ビュザス半島の先端南側を丸ごと城とした帝都では、東の火山から西の大林まで大規模な防衛線が敷かれ、圧倒的不利な状況でもエルトリアは戦うことを選択した。
六個の脱出路や新兵器などでノヴゴロドを翻弄するエルトリアだったが、しかしその差は歴然。ノヴゴロド帝国軍国家元帥マクシミリアン・シュクロアフスキーによって城門までの道が開かれ、辛くも彼を撃退することには成功したが、城内への侵入まで秒読み段階を迎えていた。
◇ ◇ ◇
カンカンカン・・・
がらんどうの皇城内に非常事態を知らせる鐘の音が鳴り響く。
「・・・五月蠅いものだ・・・」
その中の本に埋もれた一室で、ヘッラス大公アーキレスタ・エウスタキウスは眉を顰めて筆を走らせていた紙から顔を上げた。貴族にしか身につけられぬ、高級なシルクのローブを身に纏った彼は、フードの影で猫のような目をぎょろりと動かした。

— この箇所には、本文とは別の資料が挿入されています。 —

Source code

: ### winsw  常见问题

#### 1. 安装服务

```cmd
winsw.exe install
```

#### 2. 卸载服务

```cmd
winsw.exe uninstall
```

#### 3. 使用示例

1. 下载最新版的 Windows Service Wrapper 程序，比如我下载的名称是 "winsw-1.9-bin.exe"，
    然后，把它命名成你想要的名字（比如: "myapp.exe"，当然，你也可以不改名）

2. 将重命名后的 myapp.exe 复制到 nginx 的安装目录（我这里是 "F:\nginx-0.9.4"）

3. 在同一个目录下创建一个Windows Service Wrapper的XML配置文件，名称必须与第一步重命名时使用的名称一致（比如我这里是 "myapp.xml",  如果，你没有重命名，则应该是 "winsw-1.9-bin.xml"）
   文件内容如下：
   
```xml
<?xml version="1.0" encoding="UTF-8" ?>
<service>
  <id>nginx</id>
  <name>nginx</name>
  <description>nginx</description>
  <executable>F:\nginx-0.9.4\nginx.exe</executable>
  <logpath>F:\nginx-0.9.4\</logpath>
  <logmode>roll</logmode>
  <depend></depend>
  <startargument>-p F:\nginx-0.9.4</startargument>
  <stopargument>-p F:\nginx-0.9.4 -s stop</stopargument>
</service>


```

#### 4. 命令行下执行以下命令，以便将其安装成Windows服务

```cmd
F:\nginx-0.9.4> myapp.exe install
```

「知識を得たものは獣と嫌われ、武勇を得たものは英雄と崇められる。しかしその後、獣として葬り去られたものは掘り起こされて石像が建ち、英雄として石像になったものは冷たい土の中に葬り去られる。・・・まったく、人間とは何故かくも愚かな存在なのだろうか」
自分しかいない部屋で独り言つアーキレスタは、不意に笑うと再び筆を執って紙に向き直った。

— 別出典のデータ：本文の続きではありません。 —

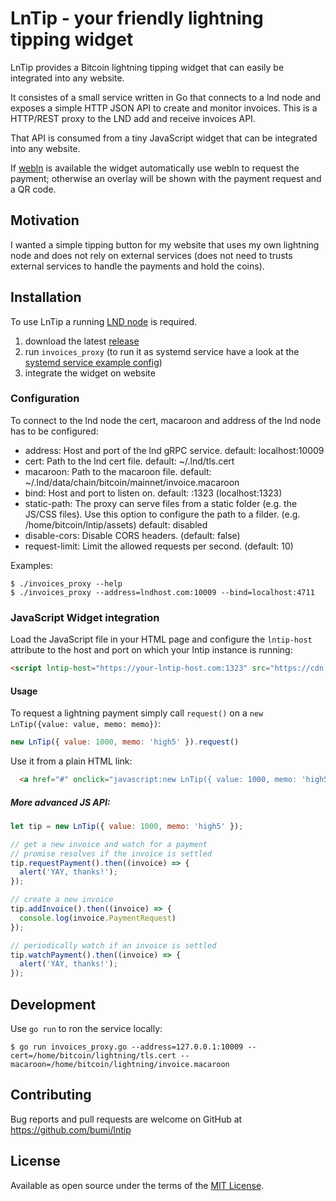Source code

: # LnTip - your friendly lightning tipping widget

LnTip provides a Bitcoin lightning tipping widget that can easily be integrated into any website.  

It consistes of a small service written in Go that connects to a lnd node and exposes 
a simple HTTP JSON API to create and monitor invoices. This is a HTTP/REST proxy to the LND add and receive invoices API.

That API is consumed from a tiny JavaScript widget that can be integrated into any website. 

If [webln](https://github.com/wbobeirne/webln) is available the widget automatically use webln to request the payment; 
otherwise an overlay will be shown with the payment request and a QR code.


## Motivation

I wanted a simple tipping button for my website that uses my own lightning node and does not rely on external services (does not need to trusts external services to handle the payments and hold the coins).


## Installation

To use LnTip a running [LND node](https://github.com/lightningnetwork/lnd/blob/master/docs/INSTALL.md) 
is required.  

1. download the latest [release](https://github.com/bumi/lntip/releases)
2. run `invoices_proxy` (to run it as systemd service have a look at the [systemd service example config](https://github.com/bumi/lntip/blob/master/examples/invoices-proxy.service))
3. integrate the widget on website

### Configuration

To connect to the lnd node the cert, macaroon and address of the lnd node has to be configured:

* address: Host and port of the lnd gRPC service. default: localhost:10009
* cert: Path to the lnd cert file. default: ~/.lnd/tls.cert
* macaroon: Path to the macaroon file. default: ~/.lnd/data/chain/bitcoin/mainnet/invoice.macaroon
* bind: Host and port to listen on. default: :1323 (localhost:1323)
* static-path: The proxy can serve files from a static folder (e.g. the JS/CSS files). Use this option to configure the path to a filder. (e.g. /home/bitcoin/lntip/assets) default: disabled
* disable-cors: Disable CORS headers. (default: false)
* request-limit: Limit the allowed requests per second. (default: 10)

Examples: 

    $ ./invoices_proxy --help
    $ ./invoices_proxy --address=lndhost.com:10009 --bind=localhost:4711


### JavaScript Widget integration

Load the JavaScript file in your HTML page and configure the `lntip-host` attribute 
to the host and port on which your lntip instance is running:

```html
<script lntip-host="https://your-lntip-host.com:1323" src="https://cdn.jsdelivr.net/gh/bumi/lntip/assets/lntip.js" id="lntip-script"></script>
```

#### Usage

To request a lightning payment simply call `request()` on a `new LnTip({value: value, memo: memo})`:

```js
new LnTip({ value: 1000, memo: 'high5' }).request()
```

Use it from a plain HTML link:
```html
  <a href="#" onclick="javascript:new LnTip({ value: 1000, memo: 'high5' }).request();return false;">Tip me</a>
```

##### More advanced JS API:

```js
let tip = new LnTip({ value: 1000, memo: 'high5' });

// get a new invoice and watch for a payment
// promise resolves if the invoice is settled
tip.requestPayment().then((invoice) => {
  alert('YAY, thanks!');
});

// create a new invoice
tip.addInvoice().then((invoice) => {
  console.log(invoice.PaymentRequest)
});

// periodically watch if an invoice is settled
tip.watchPayment().then((invoice) => {
  alert('YAY, thanks!');
});

```

## Development

Use `go run` to ron the service locally: 

    $ go run invoices_proxy.go --address=127.0.0.1:10009 --cert=/home/bitcoin/lightning/tls.cert --macaroon=/home/bitcoin/lightning/invoice.macaroon


## Contributing

Bug reports and pull requests are welcome on GitHub at https://github.com/bumi/lntip

## License

Available as open source under the terms of the [MIT License](http://opensource.org/licenses/MIT).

「だが我が輩もその人間の一人。ただ喚くだけの獣一匹。而して土に埋められるのだ。ならば今は筆を執るしかあるまい」
「この瞬間、一秒一秒を書き留めて、立派な石像が建てられるように・・・」
◇ ◇ ◇
半島東 火山の麓
ヘハハハとノヴゴロド帝国騎士――ベランコ・シュトロハウゼンが気味の悪い笑い声をあげる。その笑いに反して、彼は全身に傷を負っていた。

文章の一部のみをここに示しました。